## INPUT MATERIAL
• • • • •
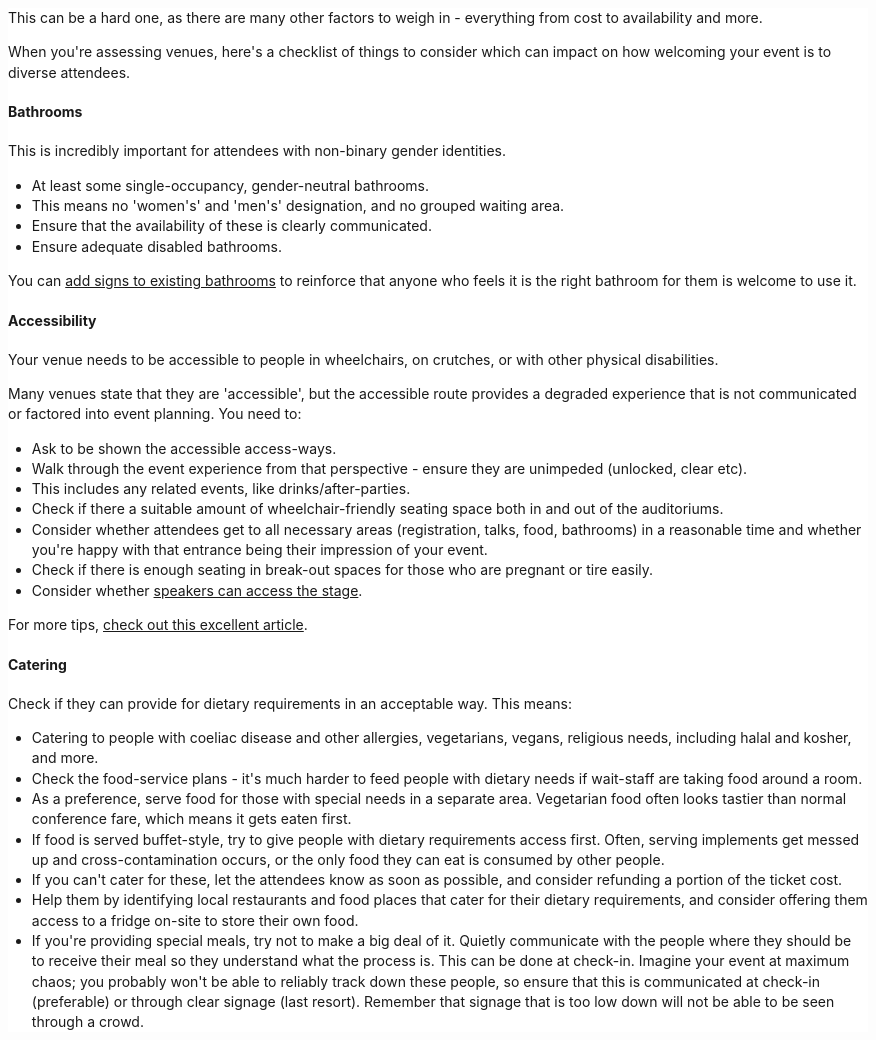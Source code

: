 This can be a hard one, as there are many other factors to weigh in - everything from cost to availability and more.

When you're assessing venues, here's a checklist of things to consider which can impact on how welcoming your event is to diverse attendees.

#### <a name="bathrooms"></a>Bathrooms

This is incredibly important for attendees with non-binary gender identities.

- At least some single-occupancy, gender-neutral bathrooms. 
- This means no 'women's' and 'men's' designation, and no grouped waiting area. 
- Ensure that the availability of these is clearly communicated. 
- Ensure adequate disabled bathrooms.

You can [add signs to existing bathrooms](https://i.embed.ly/1/display/resize?key=1e6a1a1efdb011df84894040444cdc60&url=https%3A%2F%2Finstagram.com%2Fp%2F8V2P8SIeit%2Fmedia&width=810) to reinforce that anyone who feels it is the right bathroom for them is welcome to use it.

#### <a name="accessibility"></a>Accessibility 

Your venue needs to be accessible to people in wheelchairs, on crutches, or with other physical disabilities. 

Many venues state that they are 'accessible', but the accessible route provides a degraded experience that is not communicated or factored into event planning. You need to:

- Ask to be shown the accessible access-ways.
- Walk through the event experience from that perspective - ensure they are unimpeded (unlocked, clear etc). 
- This includes any related events, like drinks/after-parties. 
- Check if there a suitable amount of wheelchair-friendly seating space both in and out of the auditoriums.
- Consider whether attendees get to all necessary areas (registration, talks, food, bathrooms) in a reasonable time and whether you're happy with that entrance being their impression of your event. 
- Check if there is enough seating in break-out spaces for those who are pregnant or tire easily. 
- Consider whether [speakers can access the stage](https://modelviewculture.com/pieces/unlocking-the-invisible-elevator-accessibility-at-tech-conferences).

For more tips, [check out this excellent article](https://modelviewculture.com/pieces/organizing-more-accessible-tech-events).

#### <a name="catering"></a>Catering

Check if they can provide for dietary requirements in an acceptable way. This means: 

- Catering to people with coeliac disease and other allergies, vegetarians, vegans, religious needs, including halal and kosher, and more. 
- Check the food-service plans - it's much harder to feed people with dietary needs if wait-staff are taking food around a room. 
- As a preference, serve food for those with special needs in a separate area. Vegetarian food often looks tastier than normal conference fare, which means it gets eaten first. 
- If food is served buffet-style, try to give people with dietary requirements access first. Often, serving implements get messed up and cross-contamination occurs, or the only food they can eat is consumed by other people.
- If you can't cater for these, let the attendees know as soon as possible, and consider refunding a portion of the ticket cost. 
- Help them by identifying local restaurants and food places that cater for their dietary requirements, and consider offering them access to a fridge on-site to store their own food.
- If you're providing special meals, try not to make a big deal of it. Quietly communicate with the people where they should be to receive their meal so they understand what the process is. This can be done at check-in. Imagine your event at maximum chaos; you probably won't be able to reliably track down these people, so ensure that this is communicated at check-in (preferable) or through clear signage (last resort). Remember that signage that is too low down will not be able to be seen through a crowd.

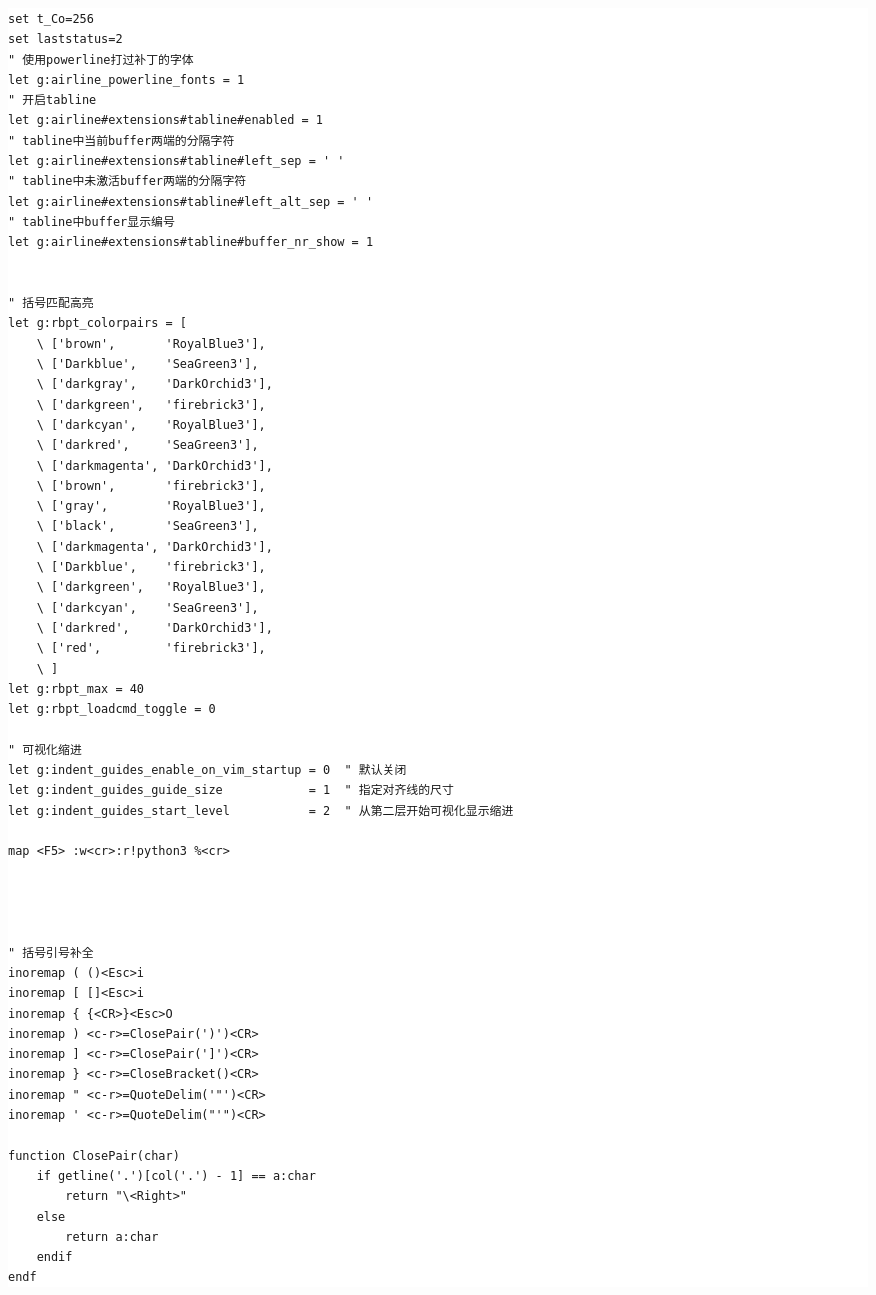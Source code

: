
 ```shell
set t_Co=256
set laststatus=2
" 使用powerline打过补丁的字体
let g:airline_powerline_fonts = 1
" 开启tabline
let g:airline#extensions#tabline#enabled = 1
" tabline中当前buffer两端的分隔字符
let g:airline#extensions#tabline#left_sep = ' '
" tabline中未激活buffer两端的分隔字符
let g:airline#extensions#tabline#left_alt_sep = ' '
" tabline中buffer显示编号
let g:airline#extensions#tabline#buffer_nr_show = 1


" 括号匹配高亮
let g:rbpt_colorpairs = [
    \ ['brown',       'RoyalBlue3'],
    \ ['Darkblue',    'SeaGreen3'],
    \ ['darkgray',    'DarkOrchid3'],
    \ ['darkgreen',   'firebrick3'],
    \ ['darkcyan',    'RoyalBlue3'],
    \ ['darkred',     'SeaGreen3'],
    \ ['darkmagenta', 'DarkOrchid3'],
    \ ['brown',       'firebrick3'],
    \ ['gray',        'RoyalBlue3'],
    \ ['black',       'SeaGreen3'],
    \ ['darkmagenta', 'DarkOrchid3'],
    \ ['Darkblue',    'firebrick3'],
    \ ['darkgreen',   'RoyalBlue3'],
    \ ['darkcyan',    'SeaGreen3'],
    \ ['darkred',     'DarkOrchid3'],
    \ ['red',         'firebrick3'],
    \ ]
let g:rbpt_max = 40
let g:rbpt_loadcmd_toggle = 0

" 可视化缩进
let g:indent_guides_enable_on_vim_startup = 0  " 默认关闭
let g:indent_guides_guide_size            = 1  " 指定对齐线的尺寸
let g:indent_guides_start_level           = 2  " 从第二层开始可视化显示缩进

map <F5> :w<cr>:r!python3 %<cr>




" 括号引号补全
inoremap ( ()<Esc>i
inoremap [ []<Esc>i
inoremap { {<CR>}<Esc>O
inoremap ) <c-r>=ClosePair(')')<CR>
inoremap ] <c-r>=ClosePair(']')<CR>
inoremap } <c-r>=CloseBracket()<CR>
inoremap " <c-r>=QuoteDelim('"')<CR>
inoremap ' <c-r>=QuoteDelim("'")<CR>
 
function ClosePair(char)
	if getline('.')[col('.') - 1] == a:char
		return "\<Right>"
	else
		return a:char
	endif
endf
```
• • • • •
## EXERCISE DIRECTIONS
Each entry above should be reproduced exactly, with the pictures removed.

## TASK RESPONSE
Source code

: This can be a hard one, as there are many other factors to weigh in - everything from cost to availability and more.

When you're assessing venues, here's a checklist of things to consider which can impact on how welcoming your event is to diverse attendees.

#### <a name="bathrooms"></a>Bathrooms

This is incredibly important for attendees with non-binary gender identities.

- At least some single-occupancy, gender-neutral bathrooms. 
- This means no 'women's' and 'men's' designation, and no grouped waiting area. 
- Ensure that the availability of these is clearly communicated. 
- Ensure adequate disabled bathrooms.

You can [add signs to existing bathrooms](https://i.embed.ly/1/display/resize?key=1e6a1a1efdb011df84894040444cdc60&url=https%3A%2F%2Finstagram.com%2Fp%2F8V2P8SIeit%2Fmedia&width=810) to reinforce that anyone who feels it is the right bathroom for them is welcome to use it.

#### <a name="accessibility"></a>Accessibility 

Your venue needs to be accessible to people in wheelchairs, on crutches, or with other physical disabilities. 

Many venues state that they are 'accessible', but the accessible route provides a degraded experience that is not communicated or factored into event planning. You need to:

- Ask to be shown the accessible access-ways.
- Walk through the event experience from that perspective - ensure they are unimpeded (unlocked, clear etc). 
- This includes any related events, like drinks/after-parties. 
- Check if there a suitable amount of wheelchair-friendly seating space both in and out of the auditoriums.
- Consider whether attendees get to all necessary areas (registration, talks, food, bathrooms) in a reasonable time and whether you're happy with that entrance being their impression of your event. 
- Check if there is enough seating in break-out spaces for those who are pregnant or tire easily. 
- Consider whether [speakers can access the stage](https://modelviewculture.com/pieces/unlocking-the-invisible-elevator-accessibility-at-tech-conferences).

For more tips, [check out this excellent article](https://modelviewculture.com/pieces/organizing-more-accessible-tech-events).

#### <a name="catering"></a>Catering

Check if they can provide for dietary requirements in an acceptable way. This means: 

- Catering to people with coeliac disease and other allergies, vegetarians, vegans, religious needs, including halal and kosher, and more. 
- Check the food-service plans - it's much harder to feed people with dietary needs if wait-staff are taking food around a room. 
- As a preference, serve food for those with special needs in a separate area. Vegetarian food often looks tastier than normal conference fare, which means it gets eaten first. 
- If food is served buffet-style, try to give people with dietary requirements access first. Often, serving implements get messed up and cross-contamination occurs, or the only food they can eat is consumed by other people.
- If you can't cater for these, let the attendees know as soon as possible, and consider refunding a portion of the ticket cost. 
- Help them by identifying local restaurants and food places that cater for their dietary requirements, and consider offering them access to a fridge on-site to store their own food.
- If you're providing special meals, try not to make a big deal of it. Quietly communicate with the people where they should be to receive their meal so they understand what the process is. This can be done at check-in. Imagine your event at maximum chaos; you probably won't be able to reliably track down these people, so ensure that this is communicated at check-in (preferable) or through clear signage (last resort). Remember that signage that is too low down will not be able to be seen through a crowd.

Source code

:
 ```shell
set t_Co=256
set laststatus=2
" 使用powerline打过补丁的字体
let g:airline_powerline_fonts = 1
" 开启tabline
let g:airline#extensions#tabline#enabled = 1
" tabline中当前buffer两端的分隔字符
let g:airline#extensions#tabline#left_sep = ' '
" tabline中未激活buffer两端的分隔字符
let g:airline#extensions#tabline#left_alt_sep = ' '
" tabline中buffer显示编号
let g:airline#extensions#tabline#buffer_nr_show = 1


" 括号匹配高亮
let g:rbpt_colorpairs = [
    \ ['brown',       'RoyalBlue3'],
    \ ['Darkblue',    'SeaGreen3'],
    \ ['darkgray',    'DarkOrchid3'],
    \ ['darkgreen',   'firebrick3'],
    \ ['darkcyan',    'RoyalBlue3'],
    \ ['darkred',     'SeaGreen3'],
    \ ['darkmagenta', 'DarkOrchid3'],
    \ ['brown',       'firebrick3'],
    \ ['gray',        'RoyalBlue3'],
    \ ['black',       'SeaGreen3'],
    \ ['darkmagenta', 'DarkOrchid3'],
    \ ['Darkblue',    'firebrick3'],
    \ ['darkgreen',   'RoyalBlue3'],
    \ ['darkcyan',    'SeaGreen3'],
    \ ['darkred',     'DarkOrchid3'],
    \ ['red',         'firebrick3'],
    \ ]
let g:rbpt_max = 40
let g:rbpt_loadcmd_toggle = 0

" 可视化缩进
let g:indent_guides_enable_on_vim_startup = 0  " 默认关闭
let g:indent_guides_guide_size            = 1  " 指定对齐线的尺寸
let g:indent_guides_start_level           = 2  " 从第二层开始可视化显示缩进

map <F5> :w<cr>:r!python3 %<cr>




" 括号引号补全
inoremap ( ()<Esc>i
inoremap [ []<Esc>i
inoremap { {<CR>}<Esc>O
inoremap ) <c-r>=ClosePair(')')<CR>
inoremap ] <c-r>=ClosePair(']')<CR>
inoremap } <c-r>=CloseBracket()<CR>
inoremap " <c-r>=QuoteDelim('"')<CR>
inoremap ' <c-r>=QuoteDelim("'")<CR>
 
function ClosePair(char)
	if getline('.')[col('.') - 1] == a:char
		return "\<Right>"
	else
		return a:char
	endif
endf
```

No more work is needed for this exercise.